Aufgrund eines nicht näher zu erläuternden Ereignisses wurde ich getriggert, mal wieder einen meiner älteren Werlitsche anzutesten; gedacht, getan:

2010er [Cuvée] – Ex Vero II – trocken – Landwein Steirerland, Werlitsch, Südsteiermark

Ein ziemlich dunkles Messing zeigt sich, ganz minimal trüb. Fürs Näschen gibt’s anfangs einen dichten Mix aus gelben und orangen Agrumen mit hälftigem Zestenanteil plus Tamarinde, nach und nach kommen Bergamotte, Roiboos- und Jasmintee auf, mit steigender Temperatur dann auch noch reduktives, leicht fermentiertes Obst wie Kaki und Physalis, mit noch mehr Kelvins auf dem Buckel zeigen sich dann auch die zuerst schlafenden, weißen Tannine sowie auch leicht oxidative Noten auf der Fruchtseite. Am Gaumen deutlich niederviskoser als nasal angekündigt, eine superklare, straffe Säure zeigt erstmal klar, wo’s lang geht, dann fächern sich die o.g. Agrumen mit höherem Spaltenanteil auf, die Gerbstoffe drehen auch langsam, aber sicher am Regler, bis leicht weißer Rauch aufsteigt, irgendwann bildet sich auch ein kleiner Mikrofaserpelz aus. Auch der Abgang fängt erst mal relativ harmlos an und bietet auch paar grüne Noten der kürzlich kennengelernten Bilimbi, nach und nach entwickelt sich hier ein bißchen saures Karamell als Kontrapart ohne der gehörigen Frische die Butter vom Brot zu nehmen, im Finale dann weißer Tee mit Brennessel und einem Hauch trockenem Erikahonig.

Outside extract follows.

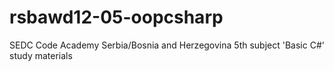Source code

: # rsbawd12-05-oopcsharp
SEDC Code Academy Serbia/Bosnia and Herzegovina 5th subject 'Basic C#' study materials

Da ich dem „Ex 2“ beim letzten mal ja eine ziemlich hohe Bewertung gegeben habe, lag auch eine gewisse Erwartungshaltung vor bzw. ebenso die Befürchtung, daß der Zenit nach nunmehr über 12 Jahren schon überschritten sein könnte, zumal das wenig bis ungeschwefelte Naturzeugs ja gerne mal zur Bildung von Ethylacetat aka Kleberaromatik neigt, diesbezüglich hier jedoch komplette Fehlanzeige. Anfangs dachte ich schon, daß das wohl nix mehr mit der „24“ wird, aber mit Luft und Wärme nimmt der Wein immer mehr Fahrt auf, wobei das Ganze aber nie in Fülle abgleitet sondern stetig an Komplexität zunimmt. Fazit ist, daß bei dieser Flasche zwar der Korken schon leicht marode war, der Wein aber gerade mal im besten Alter angekommen ist und lediglich ein paar Stunden Anlauf braucht, um wieder mal ganz knapp vor dem Weinoptimum zu landen. Bei einem trotz aller Komplexität insgesamt aber doch eher filigranem Wein wird so eine „Überdrüberwertung“ wahrscheinlich nicht allseits auf Zustimmung stoßen, aber mein persönliches Großartigkeitsempfinden läßt mir leider keine andere Wahl…

Meine Wertung: Nachkauf 3 von 3, Gesamt 24 von 25

Nachtrag nach 24 Stunden mit Luft: Im Wesentlichen zeigt sich heute noch etwas leicht angemostete Maracuja, was den Ex Vero II spürbar mehr ins Naturweinige zieht, alles andere läßt sich nach wie vor ebenso finden, wenn auch nicht bei jedem Schluck alles auf einmal, kein qualitativer Abschlag.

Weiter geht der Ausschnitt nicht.